About a year ago everyone expected an easy ride for President Dilma Rousseff in her reelection campaign. Now, in the final week of Brazil’s election season, she is technically tied with opposition’s Aécio Neves. About 20 percent of voters, who reject both candidates or seem too tired of politics to show up on October 26, are hearing desperate claims from the incumbent and her antagonist. It is likely Brazilians only know what will happen after the last vote is counted. That uncertainty makes the country’s future a big mystery. And that includes a big chunk of South America’s powerhouse foreign policy.
Neither Rousseff nor Neves want to give away much of what they intend to do if victorious. But the president’s closest allies have given hints. Rousseff’s foreign advisor Marco Aurélio Garcia says “South America is a big asset” and insists Mercosur – the region’s free trade zone – must be strong to keep Brazil’s position as a Latin American spokesman. Neves’ aide Rubens Barbosa, a former ambassador to Washington, says Brazil does better by imploding Mercosur (which includes Venezuela, Brazil, Argentina, Paraguay and Uruguay), so there is a deal with the European Union and diplomacy that is friendlier to the US.
Rousseff has shown the intention of improving her relationship with the Americans, which deteriorated after Edward Snowden informed that her phone was being hacked by the NSA. But that doesn’t mean she would scrap off the bank of BRICS nations, just launched with the presence in Fortaleza of Russian, Chinese, Indian and South African leaders. Neves’ appointee for the Finance Ministry, former Central Bank Governor Arminio Fraga, thinks differently about any state banks.
“I don’t know if there will be much left of them,” he said, in a reference to Brazil’s state banks fostering credit – which led to rising debts. Brazil’s tradition is of a close relation with the US, which was interrupted by president Luiz Inácio Lula da Silva in 2003. He decided fight for a seat in the United Nations Security Council by becoming a regional leader and starting trade agreements with peripheral countries, including Africa and the Middle East. The big attention to China was also a milestone of his diplomacy.
Neves bets on a return to the traditional. Some of his excitable fans say that getting further from the US put Brazil closer to Cuba and Venezuela. If the opposition wins, Neves will have to hear those distorted views in order to govern.

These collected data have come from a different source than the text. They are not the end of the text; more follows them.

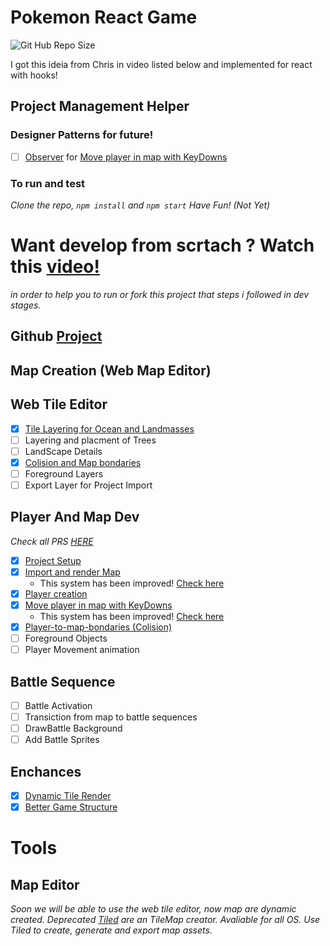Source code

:# Pokemon React Game

![Git Hub Repo Size](https://img.shields.io/github/repo-size/underewarrr/pokemon-javascript-react-game)<br>

I got this ideia from Chris in video listed below and implemented for react with hooks!
## Project Management Helper
### Designer Patterns for future!
- [ ] [Observer](https://refactoring.guru/pt-br/design-patterns/observer) for [Move player in map with KeyDowns](https://github.com/openfordevs/pokemon-javascript-react-game/pull/18)
### To run and test 
_Clone the repo, `npm install` and `npm start` Have Fun! (Not Yet)_
# Want develop from scrtach ? Watch this [video!](https://www.youtube.com/watch?v=yP5DKzriqXA)
_in order to help you to run or fork this project that steps i followed in dev stages._
## Github [Project](https://github.com/Underewarrr/pokemon-javascript-react-game/projects/1)

## Map Creation (Web Map Editor)

## Web Tile Editor
- [x] [Tile Layering for Ocean and Landmasses](https://github.com/Underewarrr/pokemon-javascript-react-game/pull/22)
- [ ] Layering and placment of Trees
- [ ] LandScape Details
- [x] [Colision and Map bondaries](https://github.com/Underewarrr/pokemon-javascript-react-game/pull/23)
- [ ] Foreground Layers
- [ ] Export Layer for Project Import
## Player And Map Dev
_Check all PRS [HERE](https://github.com/openfordevs/pokemon-javascript-react-game/pulls?q=is%3Apr+is%3Aclosed)_
- [x] [Project Setup](https://github.com/openfordevs/pokemon-javascript-react-game/pull/3)
- [x] [Import and render Map](https://github.com/openfordevs/pokemon-javascript-react-game/pull/7) 
  - This system has been improved! [Check here](https://github.com/Underewarrr/pokemon-javascript-react-game/pull/22)
- [x] [Player creation](https://github.com/openfordevs/pokemon-javascript-react-game/pull/9)
- [x] [Move player in map with KeyDowns](https://github.com/openfordevs/pokemon-javascript-react-game/pull/18)
  - This system has been improved! [Check here](https://github.com/Underewarrr/pokemon-javascript-react-game/pull/24)
- [x] [Player-to-map-bondaries (Colision)](https://github.com/Underewarrr/pokemon-javascript-react-game/pull/23)
- [ ] Foreground Objects
- [ ] Player Movement animation
## Battle Sequence
- [ ] Battle Activation
- [ ] Transiction from map to battle sequences
- [ ] DrawBattle Background
- [ ] Add Battle Sprites
## Enchances
- [x] [Dynamic Tile Render](https://github.com/Underewarrr/pokemon-javascript-react-game/pull/22)
- [x] [Better Game Structure](https://github.com/Underewarrr/pokemon-javascript-react-game/pull/21)
# Tools
## Map Editor
_Soon we will be able to use the web tile editor, now map are dynamic created.
Deprecated_
_[Tiled](https://www.mapeditor.org) are an TileMap creator. Avaliable for all OS. Use Tiled to create, generate and export map assets._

Another important doubt lies with who Brazil’s foreign minister will be if Neves wins. The two frontrunners for the job are environmentalist Marina Silva, who lost her place in the run-off in the final week, and former São Paulo governor José Serra – a man who thinks Bolivia and Peru should get penalties for not stopping drugs from entering Brazil. Serra is also a critic of policies of BRICS leaders, including Russia’s Vladimir Putin and China’s Xi Jinping.
If Rousseff is reelected, she is likely to keep minister Luiz Alberto Figueiredo, but there is pressure from Lula for her to bring back former minister Celso Amorim. Amorim crafted the diplomacy that is less dependent on the US and Europe. Those doubts most likely won’t end after the results are announced. The future of Brazil’s foreign policy could be known just by December, since whoever wins has a mandate beginning on January 1st of 2015.

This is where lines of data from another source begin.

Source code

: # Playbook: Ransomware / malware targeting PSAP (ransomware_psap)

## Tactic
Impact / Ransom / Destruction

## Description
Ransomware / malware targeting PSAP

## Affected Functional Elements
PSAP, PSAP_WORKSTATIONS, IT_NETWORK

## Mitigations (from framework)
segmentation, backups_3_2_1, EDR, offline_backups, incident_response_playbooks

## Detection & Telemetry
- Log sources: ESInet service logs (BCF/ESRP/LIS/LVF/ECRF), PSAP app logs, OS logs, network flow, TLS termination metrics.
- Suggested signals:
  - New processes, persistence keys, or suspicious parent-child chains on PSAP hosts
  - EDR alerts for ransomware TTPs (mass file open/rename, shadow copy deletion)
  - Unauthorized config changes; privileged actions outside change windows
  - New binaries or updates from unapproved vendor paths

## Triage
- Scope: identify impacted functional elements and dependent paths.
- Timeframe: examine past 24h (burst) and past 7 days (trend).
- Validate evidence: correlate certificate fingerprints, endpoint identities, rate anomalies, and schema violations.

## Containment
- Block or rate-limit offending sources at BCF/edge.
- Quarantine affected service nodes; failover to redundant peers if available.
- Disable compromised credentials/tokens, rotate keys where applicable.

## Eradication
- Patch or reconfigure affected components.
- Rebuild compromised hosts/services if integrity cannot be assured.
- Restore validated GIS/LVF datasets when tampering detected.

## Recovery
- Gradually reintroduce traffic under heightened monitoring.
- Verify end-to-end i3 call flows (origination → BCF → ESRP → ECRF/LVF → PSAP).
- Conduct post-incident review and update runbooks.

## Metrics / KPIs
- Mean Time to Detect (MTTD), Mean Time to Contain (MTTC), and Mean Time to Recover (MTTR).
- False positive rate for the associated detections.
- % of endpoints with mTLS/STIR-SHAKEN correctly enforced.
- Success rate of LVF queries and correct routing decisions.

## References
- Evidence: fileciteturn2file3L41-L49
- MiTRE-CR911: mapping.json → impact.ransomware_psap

But it’s all too close to call.
History says a bit about this moment in the campaign trail. Neves got a bump after beating Silva for the place in the run-off. But the final week of the campaign, in which emotional arguments tend to weigh more, could tip the balance towards Rousseff and her predecessor Lula – his presence on the TV screens has a strong impact in Brazil. The dead heat is making both candidates more aggressive, taking swipes at each other like Brazilians haven’t seen since 1989, in the first direct elections for the presidency since 1961.
Neves is betting on holding Rousseff accountable for a scandal at Petrobras, the country’s oil-giant. Brazilian federal police discovered a scheme under which officials were taking kickbacks from contractors to pay to political parties – mainly the President’s Worker’s Party. Some of that cash allegedly paid for her campaign in 2010. Although Brazilians tend to see her as an honest person, her party has accumulated too many corruption accusations since 2003, which has put many of her supporters off in this election.

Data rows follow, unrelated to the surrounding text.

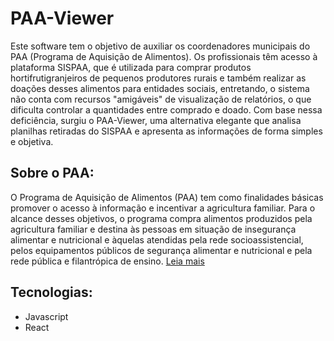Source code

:# PAA-Viewer
Este software tem o objetivo de auxiliar os coordenadores municipais do PAA (Programa de Aquisição de Alimentos). Os profissionais têm acesso à plataforma SISPAA, que é utilizada para comprar produtos hortifrutigranjeiros de pequenos produtores rurais e também realizar as doações desses alimentos para entidades sociais, entretando, o sistema não conta com recursos "amigáveis" de visualização de relatórios, o que dificulta controlar a quantidades entre comprado e doado. Com base nessa deficiência, surgiu o PAA-Viewer, uma alternativa elegante que analisa planilhas retiradas do SISPAA e apresenta as informações de forma simples e objetiva. 

## Sobre o PAA:
O Programa de Aquisição de Alimentos (PAA) tem como finalidades básicas promover o acesso à informação e incentivar a agricultura familiar. Para o alcance desses objetivos, o programa compra alimentos produzidos pela agricultura familiar e destina às pessoas em situação de insegurança alimentar e nutricional e àquelas atendidas pela rede socioassistencial, pelos equipamentos públicos de segurança alimentar e nutricional e pela rede pública e filantrópica de ensino.
[Leia mais](http://mds.gov.br/assuntos/seguranca-alimentar/programa-de-aquisicao-de-alimentos-paa)

## Tecnologias:
- Javascript
- React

The president is aiming at Neves himself and scandals involving nepotism and the construction of a small airport on land belonging to one of his uncles – the keys to the place were with his family during the time he governed Brazil’s second most powerful state, Minas Gerais. Media is more sided with Neves than with Rousseff, but the debates on national TV have been essential to level it all up. Brazilians watch more television and read little.
In the final days there will be also be campaigning in battleground states São Paulo and Minas Gerais. Neves is likely to win in both, but the margins are going to be decisive since Brazil’s northeast states will go massively with the government candidate anyway. In those, foreign policies won’t make any difference – what counts is the triumphant social programs and the sluggish economy in the past four years.
Brazil’s place in the world in the next four years depend on how they appear to the public this week and on undecided voters believing their lives have improved enough in the last four years.